### Supplied information
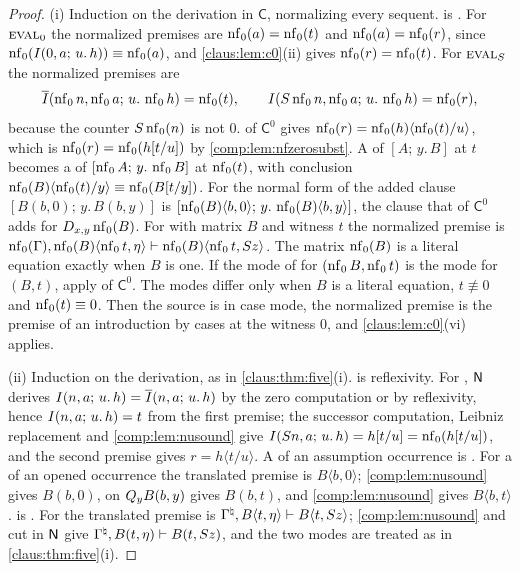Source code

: \begin{proof}
(i) Induction on the derivation in $\mathsf{C}$, normalizing every sequent.
 is . For $\rulename{Eval}_0$ the normalized
premises are $\nf_0(a)=\nf_0(t)$ and $\nf_0(a)=\nf_0(r)$, since
$\nf_0(\It{0}{a}{u}{h})\equiv\nf_0(a)$, and \cref{claus:lem:c0}(ii) gives
$\nf_0(r)=\nf_0(t)$. For $\rulename{Eval}_{\Suc}$ the normalized premises are
\[
 \overline{I}(\nf_0 n,\nf_0 a;\,u.\,\nf_0 h)=\nf_0(t),\qquad
 \It{\Suc\nf_0 n}{\nf_0 a}{u}{\nf_0 h}=\nf_0(r),
\]
because the counter $\Suc\nf_0(n)$ is not $0$.  of
$\mathsf{C}^{0}$ gives $\nf_0(r)=\nf_0(h)\langle\nf_0(t)/u\rangle$, which is
$\nf_0(r)=\nf_0(h\subst{t}{u})$ by \cref{comp:lem:nfzerosubst}. A  of
$[A;\,y.\,B]$ at $t$ becomes a  of $[\nf_0 A;\,y.\,\nf_0 B]$ at
$\nf_0(t)$, with conclusion
$\nf_0(B)\langle\nf_0(t)/y\rangle\equiv\nf_0(B\subst{t}{y})$. For 
the normal form of the added clause $[B(b,0);\,y.\,B(b,y)]$ is
$[\nf_0(B)\langle b,0\rangle;\,y.\,\nf_0(B)\langle b,y\rangle]$, the clause that
 of $\mathsf{C}^{0}$ adds for $\D{x}{y}\nf_0(B)$. For
 with matrix $B$ and witness $t$ the normalized premise is
$\nf_0(\Gamma),\nf_0(B)\langle\nf_0 t,\eta\rangle\proves
\nf_0(B)\langle\nf_0 t,\Suc z\rangle$. The matrix $\nf_0(B)$ is a literal
equation exactly when $B$ is one. If the mode of  for
$(\nf_0 B,\nf_0 t)$ is the mode for $(B,t)$, apply  of
$\mathsf{C}^{0}$. The modes differ only when $B$ is a literal equation,
$t\not\equiv 0$ and $\nf_0(t)\equiv 0$. Then the source is in case mode, the
normalized premise is the premise of an introduction by cases at the
witness $0$, and \cref{claus:lem:c0}(vi) applies.

(ii) Induction on the derivation, as in \cref{claus:thm:five}(i).
 is reflexivity. For , $\Nat$ derives
$\It{n}{a}{u}{h}=\overline{I}(n,a;\,u.\,h)$ by the zero computation or by
reflexivity, hence $\It{n}{a}{u}{h}=t$ from the first premise; the
successor computation, Leibniz replacement and \cref{comp:lem:nusound} give
$\It{\Suc n}{a}{u}{h}=h\subst{t}{u}=\nf_0(h\subst{t}{u})$, and the second
premise gives $r=h\langle t/u\rangle$. A  of an assumption
occurrence is . For a  of an opened occurrence the
translated premise is $B\langle b,0\rangle$; \cref{comp:lem:nusound} gives
$B(b,0)$,  on $\Q{y}B(b,y)$ gives $B(b,t)$, and \cref{comp:lem:nusound}
gives $B\langle b,t\rangle$.  is . For 
the translated premise is
$\Gamma^{\natural},B\langle t,\eta\rangle\proves B\langle t,\Suc z\rangle$;
\cref{comp:lem:nusound} and cut in $\Nat$ give
$\Gamma^{\natural},B(t,\eta)\proves B(t,\Suc z)$, and the two modes are
treated as in \cref{claus:thm:five}(i).


\end{proof}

### Problem requirements
Whenever a line of the listing contains the word "normalized", it counts; say the total only.

### Exercise response
4